La présente invention concerne un procédé de traitement de fluide, un dispositif de traitement de fluide, un dispositif de séparation de circulation, un système de traitement de circulation, un équipement médical, et un support de stockage lisible par ordinateur. Le procédé de traitement de fluide piège des matériaux cibles dans un fluide à l'aide d'une conduite d'enrichissement et d'un premier module de séparation et enrichit cycliquement les matériaux cibles dans la conduite d'enrichissement, et dans ce mode d'enrichissement cyclique, les débits du fluide au niveau d'un orifice d'entrée de fluide et d'un orifice de sortie de fluide dans la conduite d'enrichissement sont égaux afin d'équilibrer dynamiquement la quantité totale du fluide dans la conduite d'enrichissement.

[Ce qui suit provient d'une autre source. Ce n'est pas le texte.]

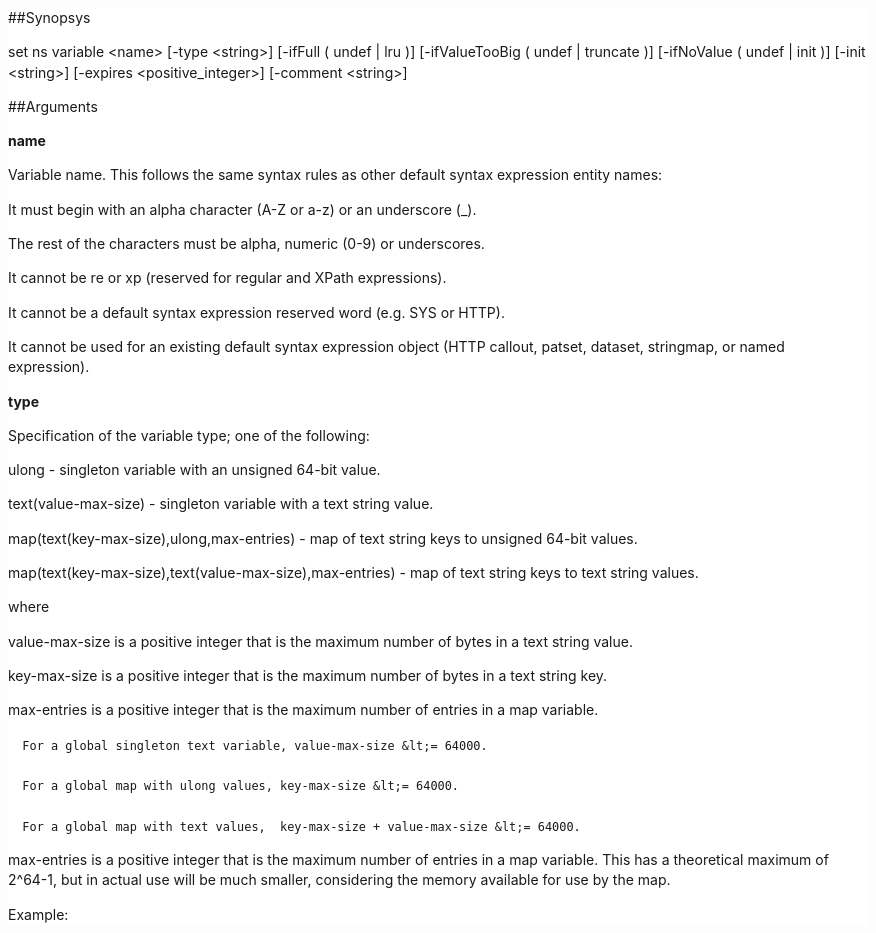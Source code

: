 
##Synopsys



set ns variable &lt;name> [-type &lt;string>] [-ifFull ( undef | lru )] [-ifValueTooBig ( undef | truncate )] [-ifNoValue ( undef | init )] [-init &lt;string>] [-expires &lt;positive_integer>] [-comment &lt;string>]





##Arguments



<b>name</b>

Variable name.  This follows the same syntax rules as other default syntax expression entity names:

   It must begin with an alpha character (A-Z or a-z) or an underscore (_).

   The rest of the characters must be alpha, numeric (0-9) or underscores.

   It cannot be re or xp (reserved for regular and XPath expressions).

   It cannot be a default syntax expression reserved word (e.g. SYS or HTTP).

   It cannot be used for an existing default syntax expression object (HTTP callout, patset, dataset, stringmap, or named expression).



<b>type</b>

Specification of the variable type; one of the following:

   ulong - singleton variable with an unsigned 64-bit value.

   text(value-max-size) - singleton variable with a text string value.

   map(text(key-max-size),ulong,max-entries) - map of text string keys to unsigned 64-bit values.

   map(text(key-max-size),text(value-max-size),max-entries) - map of text string keys to text string values.

where

   value-max-size is a positive integer that is the maximum number of bytes in a text string value.

   key-max-size is a positive integer that is the maximum number of bytes in a text string key.

   max-entries is a positive integer that is the maximum number of entries in a map variable.

      For a global singleton text variable, value-max-size &lt;= 64000.

      For a global map with ulong values, key-max-size &lt;= 64000.

      For a global map with text values,  key-max-size + value-max-size &lt;= 64000.

   max-entries is a positive integer that is the maximum number of entries in a map variable. This has a theoretical maximum of 2^64-1, but in actual use will be much smaller, considering the memory available for use by the map.

Example:
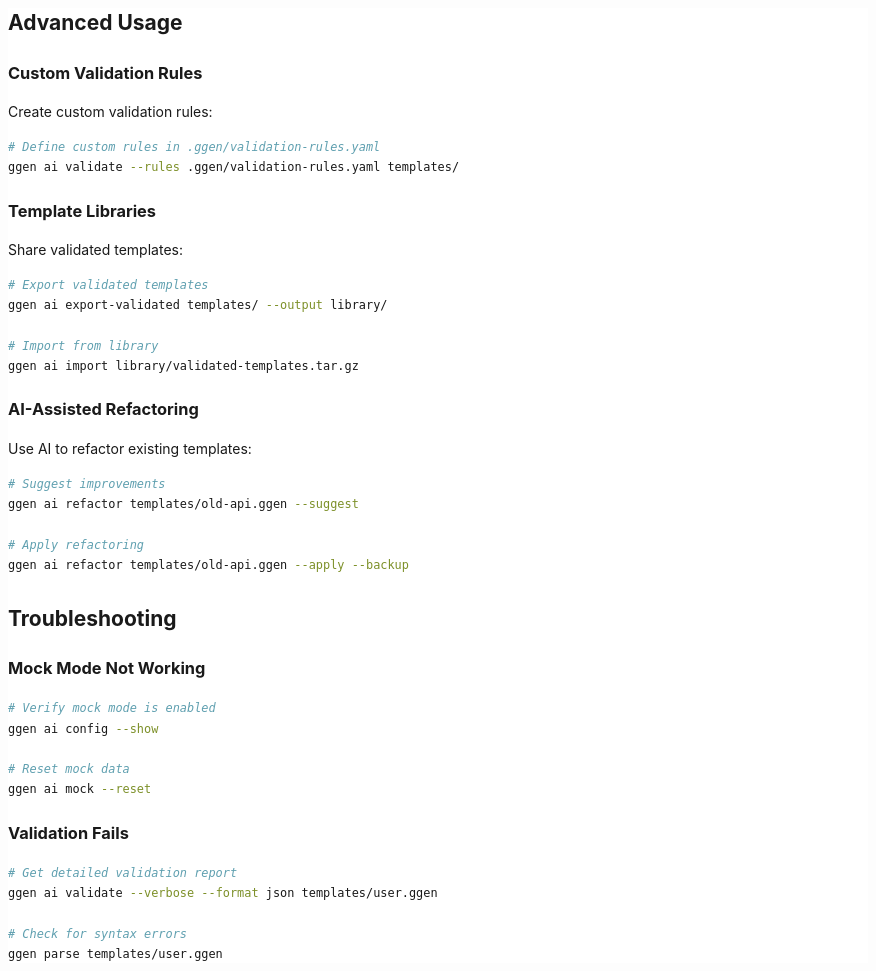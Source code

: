 ## Advanced Usage

### Custom Validation Rules

Create custom validation rules:

```bash
# Define custom rules in .ggen/validation-rules.yaml
ggen ai validate --rules .ggen/validation-rules.yaml templates/
```

### Template Libraries

Share validated templates:

```bash
# Export validated templates
ggen ai export-validated templates/ --output library/

# Import from library
ggen ai import library/validated-templates.tar.gz
```

### AI-Assisted Refactoring

Use AI to refactor existing templates:

```bash
# Suggest improvements
ggen ai refactor templates/old-api.ggen --suggest

# Apply refactoring
ggen ai refactor templates/old-api.ggen --apply --backup
```

## Troubleshooting

### Mock Mode Not Working

```bash
# Verify mock mode is enabled
ggen ai config --show

# Reset mock data
ggen ai mock --reset
```

### Validation Fails

```bash
# Get detailed validation report
ggen ai validate --verbose --format json templates/user.ggen

# Check for syntax errors
ggen parse templates/user.ggen
```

Ainsi, le procédé de traitement de fluide de la présente invention est durable en termes de traitement, et peut recueillir certains composants dans le fluide, qui sont les matériaux cibles. Le fluide évacué d'un premier orifice de drainage de la conduite d'enrichissement peut être relié à un module de traitement ou renvoyé au système d'origine. Ce procédé évite efficacement la perte continue des composants bénéfiques lorsque des composants nuisibles sont séparés durant la séparation de composant ou l'échange du fluide à travers la séparation membranaire.
PCT/CN2020/111881 2020-08-19 2020-08-27 Procédé de traitement de fluide et dispositif de traitement de fluide WO2022036738A1 (fr)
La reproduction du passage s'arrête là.